Pertama, pemeriksaan polisi tidak didahului dengan surat panggilan pemeriksaan. Sejauh ini, kepolisian hanya mengajukan pendampingan proses penyidikan yang diterima KPK. Padahal di dalam KUHAP diatur bahwa pemeriksaan terhadap saksi harus didahului pemanggilan 3 x 24 jam sebelumnya.
Baca: Siapa Jenderal Peneror yang Dimaksud Novel Baswedan?
Kedua, pemeriksaan juga tidak didahului dengan koordinasi secara resmi kepada otoritas setempat. Menurut Haris, lazimnya pemeriksaan saksi di luar negeri harus didahului dengan koordinasi otoritas setempat, baik KBRI maupun institusi penegak hukum setempat.
Seharusnya, KBRI yang nanti mengajukan surat pemanggilan terhadap orang yang diperiksa. “Dalam pemeriksaan Novel Baswedan, hal tersebut tidak dilakukan polisi,” ucap Haris.

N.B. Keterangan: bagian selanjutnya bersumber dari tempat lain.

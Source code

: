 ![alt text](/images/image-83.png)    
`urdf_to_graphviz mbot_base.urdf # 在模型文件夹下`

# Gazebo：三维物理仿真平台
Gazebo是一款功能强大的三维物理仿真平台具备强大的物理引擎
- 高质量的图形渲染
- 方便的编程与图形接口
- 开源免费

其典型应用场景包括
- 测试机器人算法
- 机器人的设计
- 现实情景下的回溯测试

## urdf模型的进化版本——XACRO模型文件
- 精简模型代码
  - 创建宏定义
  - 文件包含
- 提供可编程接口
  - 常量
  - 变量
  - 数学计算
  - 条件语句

Ketiga, kesehatan Novel Baswedan masih dalam pengawasan dokter dan masih mengalami sejumlah gangguan karena dampak penyerangan yang dialami. Haris juga mengatakan, pada 17 Agustus mendatang, Novel akan menjalani operasi besar pada mata kirinya yang mengalami kerusakan parah akibat terkena air keras.

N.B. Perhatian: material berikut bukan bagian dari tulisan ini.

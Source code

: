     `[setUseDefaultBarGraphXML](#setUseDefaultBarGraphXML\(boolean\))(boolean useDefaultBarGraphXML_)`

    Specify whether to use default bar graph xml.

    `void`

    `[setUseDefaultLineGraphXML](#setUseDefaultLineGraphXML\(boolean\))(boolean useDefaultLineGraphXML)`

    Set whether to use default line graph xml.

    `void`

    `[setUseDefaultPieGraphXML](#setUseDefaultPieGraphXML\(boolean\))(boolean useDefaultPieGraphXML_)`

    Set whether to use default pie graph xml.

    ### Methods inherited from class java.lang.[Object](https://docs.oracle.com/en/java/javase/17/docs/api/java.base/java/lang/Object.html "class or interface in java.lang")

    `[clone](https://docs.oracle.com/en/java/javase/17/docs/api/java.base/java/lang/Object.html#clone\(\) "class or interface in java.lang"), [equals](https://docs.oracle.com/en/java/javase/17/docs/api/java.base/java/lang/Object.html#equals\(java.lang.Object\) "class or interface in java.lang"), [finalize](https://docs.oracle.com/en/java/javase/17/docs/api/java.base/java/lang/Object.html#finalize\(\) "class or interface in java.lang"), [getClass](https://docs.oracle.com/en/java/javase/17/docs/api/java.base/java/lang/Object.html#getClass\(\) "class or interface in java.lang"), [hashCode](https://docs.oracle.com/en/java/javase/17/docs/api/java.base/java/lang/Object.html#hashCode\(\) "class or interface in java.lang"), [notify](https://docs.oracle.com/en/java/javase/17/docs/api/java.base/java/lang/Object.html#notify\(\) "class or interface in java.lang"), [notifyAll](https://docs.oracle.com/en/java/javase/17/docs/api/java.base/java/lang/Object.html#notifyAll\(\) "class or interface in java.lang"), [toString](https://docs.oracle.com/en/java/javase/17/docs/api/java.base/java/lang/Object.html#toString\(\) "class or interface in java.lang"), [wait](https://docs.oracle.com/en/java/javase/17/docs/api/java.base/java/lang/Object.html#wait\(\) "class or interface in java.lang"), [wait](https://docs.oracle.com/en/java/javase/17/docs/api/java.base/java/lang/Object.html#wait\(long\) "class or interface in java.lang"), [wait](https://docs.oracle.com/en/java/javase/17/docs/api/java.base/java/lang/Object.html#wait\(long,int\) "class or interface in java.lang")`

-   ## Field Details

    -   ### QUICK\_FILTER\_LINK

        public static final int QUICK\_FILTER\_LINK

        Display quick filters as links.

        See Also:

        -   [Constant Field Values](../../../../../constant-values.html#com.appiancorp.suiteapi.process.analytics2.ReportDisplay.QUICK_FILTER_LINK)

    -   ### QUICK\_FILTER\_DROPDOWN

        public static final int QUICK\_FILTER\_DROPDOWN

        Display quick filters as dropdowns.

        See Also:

Baca: Novel Baswedan Harus Tetes Obat Mata di sela Pemeriksaan
“Keempat, pemeriksaan tidak didahului dengan meminta izin dari dokter yang merawat Novel,” tuturnya. Padahal selama ini Novel memiliki iktikad baik untuk diperiksa polisi. Ini sekaligus menampik tuduhan kepolisian yang mengatakan ia menghambat jalannya penyelidikan kasus.
Menurut Haris, tuduhan itu tidak berdasar. Sebab, Novel beberapa kali mendengar kepolisian menyatakan mereka terhambat saat memeriksa Novel. Padahal selama ini prosedur pemeriksaan belum pernah ditempuh polisi.

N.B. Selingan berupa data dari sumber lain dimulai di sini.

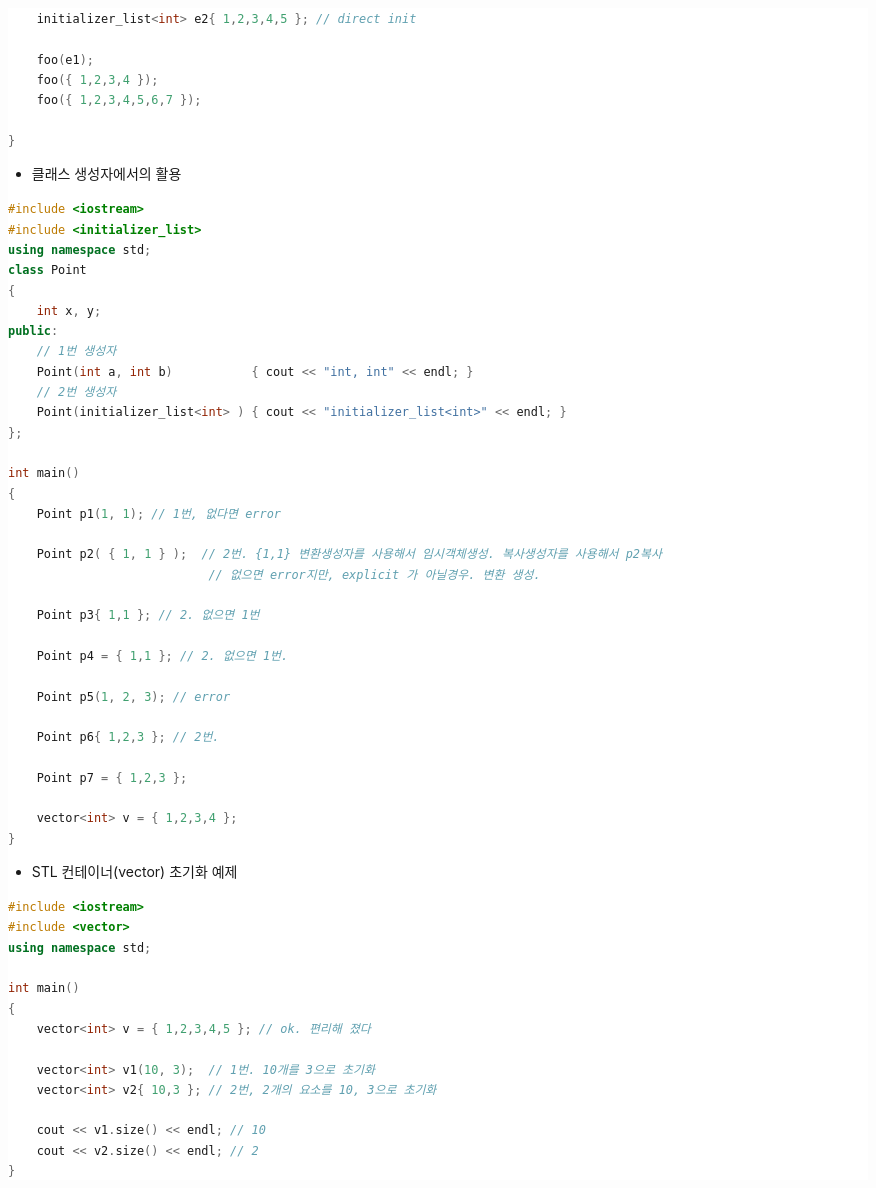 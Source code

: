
 ```cpp
	initializer_list<int> e2{ 1,2,3,4,5 }; // direct init

	foo(e1);
	foo({ 1,2,3,4 });
	foo({ 1,2,3,4,5,6,7 });

}
```

- 클래스 생성자에서의 활용

```cpp
#include <iostream>
#include <initializer_list>
using namespace std;
class Point
{
	int x, y;
public:
    // 1번 생성자
	Point(int a, int b)           { cout << "int, int" << endl; }		
    // 2번 생성자
	Point(initializer_list<int> ) { cout << "initializer_list<int>" << endl; }
};

int main()
{
	Point p1(1, 1);	// 1번, 없다면 error
		
	Point p2( { 1, 1 } );  // 2번. {1,1} 변환생성자를 사용해서 임시객체생성. 복사생성자를 사용해서 p2복사
							// 없으면 error지만, explicit 가 아닐경우. 변환 생성.

	Point p3{ 1,1 }; // 2. 없으면 1번

	Point p4 = { 1,1 }; // 2. 없으면 1번.
	
	Point p5(1, 2, 3); // error
	
	Point p6{ 1,2,3 }; // 2번.
	
	Point p7 = { 1,2,3 };

	vector<int> v = { 1,2,3,4 };
}
```

- STL 컨테이너(vector) 초기화 예제

```cpp
#include <iostream>
#include <vector>
using namespace std;

int main()
{
	vector<int> v = { 1,2,3,4,5 }; // ok. 편리해 졌다

	vector<int> v1(10, 3);  // 1번. 10개를 3으로 초기화
	vector<int> v2{ 10,3 }; // 2번, 2개의 요소를 10, 3으로 초기화

	cout << v1.size() << endl; // 10
	cout << v2.size() << endl; // 2
}
```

Novel sebelumnya juga pernah menceritakan kronologi dan informasi penyerangan kepada polisi. Itulah yang membuat Haris kemudian meragukan keseriusan polisi menuntaskan kasus Novel. "Bahkan ada ketidakpercayaan terhadap kinerja penyidikan kasus Novel, seperti tidak adanya sidik jari, polisi menyatakan orang yang mengintai rumah Novel hanyalah sekelompok 'mata elang', identitas saksi penting tidak dilindungi kepolisian, serta proses penyidikan yang berkembang sangat lambat selama lebih 4 bulan,” ucapnya.
Haris juga khawatir polisi akan meminta Novel membuktikan siapa aktor intelektual penyerangan. Hal tersebut dianggap tindakan yang tidak adil mengingat Novel adalah korban, bukan pelaku. Tanggung jawab mengungkap aktor intelektual adalah tugas kepolisian, bukan korban.
“Kekhawatiran lain adalah pemeriksaan hanya sekadar formalitas dan pintu masuk untuk menyudutkan Novel yang sudah berbicara ke media mengenai dugaan keterlibatan jenderal di kepolisian,” tuturnya. Jika hal itu terjadi, seharusnya kasus Novel Baswedan diselesaikan melalui tim gabungan pencari fakta, bukan kepolisian.